"The thing that won't die, in the nightmare that won't end"
Although this is the legendary tagline from the movie “Terminator’, it may as well have also been the theme for many of the information security focussed sessions at last week’s Chilli IQ LawTech summit held in Noosa.
From the opening sessions, delegates were introduced to the dark underbelly of Information Technology and what it means to be the target of cybercrime. In an age where it seems our firms, our data and our people are under constant attack from shady elements that are hard to identify and even harder to defend against, the overwhelming message was that preparation and vigilance are the order of the day.
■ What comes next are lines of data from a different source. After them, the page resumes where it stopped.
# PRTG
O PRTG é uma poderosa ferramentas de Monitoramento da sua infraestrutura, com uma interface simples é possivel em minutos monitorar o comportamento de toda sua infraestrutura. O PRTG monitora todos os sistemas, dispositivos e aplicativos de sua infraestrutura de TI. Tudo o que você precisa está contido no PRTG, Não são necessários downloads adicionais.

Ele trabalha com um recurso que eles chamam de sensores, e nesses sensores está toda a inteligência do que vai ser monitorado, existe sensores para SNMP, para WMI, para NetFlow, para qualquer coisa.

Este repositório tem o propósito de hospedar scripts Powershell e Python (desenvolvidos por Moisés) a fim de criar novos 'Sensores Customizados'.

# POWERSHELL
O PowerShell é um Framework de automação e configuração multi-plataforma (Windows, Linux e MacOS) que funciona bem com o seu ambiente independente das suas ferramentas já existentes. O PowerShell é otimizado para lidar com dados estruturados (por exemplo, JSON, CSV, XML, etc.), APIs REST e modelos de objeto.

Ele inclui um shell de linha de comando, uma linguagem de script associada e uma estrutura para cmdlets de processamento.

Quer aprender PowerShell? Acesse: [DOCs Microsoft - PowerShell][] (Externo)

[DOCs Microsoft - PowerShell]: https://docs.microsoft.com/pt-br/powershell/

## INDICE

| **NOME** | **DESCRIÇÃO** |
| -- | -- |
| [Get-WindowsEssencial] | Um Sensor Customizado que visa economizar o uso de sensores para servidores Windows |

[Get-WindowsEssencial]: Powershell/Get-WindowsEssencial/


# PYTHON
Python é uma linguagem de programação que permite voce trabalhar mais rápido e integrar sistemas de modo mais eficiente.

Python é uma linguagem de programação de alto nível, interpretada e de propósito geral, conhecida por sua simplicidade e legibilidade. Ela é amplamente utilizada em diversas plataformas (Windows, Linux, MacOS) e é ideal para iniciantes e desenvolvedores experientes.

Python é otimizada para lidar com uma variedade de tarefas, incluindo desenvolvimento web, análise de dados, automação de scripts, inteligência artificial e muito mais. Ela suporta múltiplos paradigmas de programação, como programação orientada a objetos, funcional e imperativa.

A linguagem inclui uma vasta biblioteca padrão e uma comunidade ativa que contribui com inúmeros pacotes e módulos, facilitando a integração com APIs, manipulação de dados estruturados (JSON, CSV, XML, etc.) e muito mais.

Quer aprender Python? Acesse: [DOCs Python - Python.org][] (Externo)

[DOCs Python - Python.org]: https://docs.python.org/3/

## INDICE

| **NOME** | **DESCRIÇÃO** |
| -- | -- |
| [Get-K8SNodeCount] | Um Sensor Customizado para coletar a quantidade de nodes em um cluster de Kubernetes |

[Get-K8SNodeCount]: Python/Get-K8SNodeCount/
Nobody wants to be the next Mossack Fonseca!
So how do you go about evaluating whether your cybersecurity posture is adequate? Fear not! The Australian Government is off to the rescue (there is a statement I never thought I would utter) in the form of the Australian Signals Directorate (ASD) Top 4 strategies to mitigate cyber intrusions. As that is a bit of a mouthful, let’s just refer to it as the T4…. that’ll catch on… right?
The T4 strategies are actually part of a much larger list of strategies (around 35 in total) that the ASD recommend based upon their expertise with regards to responding to cyber security incidents and penetration testing of government organisations. While the entire list of strategies is a mammoth undertaking to complete, the T4 are an excellent place to start as the ASD have calculated that:
"at least 85% of the adversary techniques used in targeted cyber intrusions… could be mitigated by implementing… the Top 4".
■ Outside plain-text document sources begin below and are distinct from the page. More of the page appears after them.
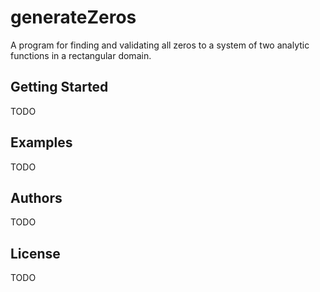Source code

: # generateZeros

A program for finding and validating all zeros to a system of two
analytic functions in a rectangular domain.

## Getting Started

TODO

## Examples

TODO

## Authors

TODO

## License

TODO
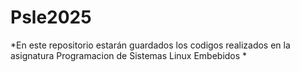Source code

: # Psle2025
*En este repositorio estarán guardados los codigos realizados en la asignatura Programacion de Sistemas Linux Embebidos *
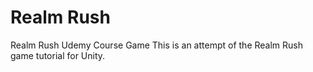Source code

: # Realm Rush
 Realm Rush Udemy Course Game
 This is an attempt of the Realm Rush game tutorial for Unity.
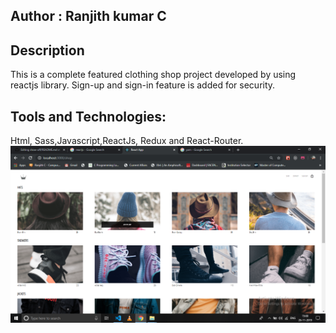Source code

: ## Author  : Ranjith kumar C
## Description
This is a complete featured clothing shop project developed by using reactjs library. Sign-up and sign-in feature is added for security.
## Tools and Technologies:
Html, Sass,Javascript,ReactJs, Redux and React-Router.
![pic](https://github.com/ranjithckumar/show-off/blob/master/images/cloth.png)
85%!!! Considering the relatively low cost of implementing these strategies this makes for a very compelling ROI calculation.
So without further ado, these are the T4:
Ensure Operating Systems (OS’s) are fully patched
While this one might sound like a no-brainer, it is surprising just how many businesses do not regularly patch the operating systems on their servers and PC’s. It is not an over simplification to state that if the operating system is not patched, most other security undertakings are rendered almost useless.
In addition to patching OS’s, it is also important to try and ensure that operating systems are updated to current versions wherever possible. OS’s that are significantly out of date, like Windows Server 2003 and Windows XP, are especially susceptible to compromise and exploitation. Microsoft’s Security Intelligence Report, Volume 11 (Page 58) gives a stark example of this issue showing that Windows XP is infected at ten times the rate of Windows 7. This trend is seen across both the server and workstation operating systems.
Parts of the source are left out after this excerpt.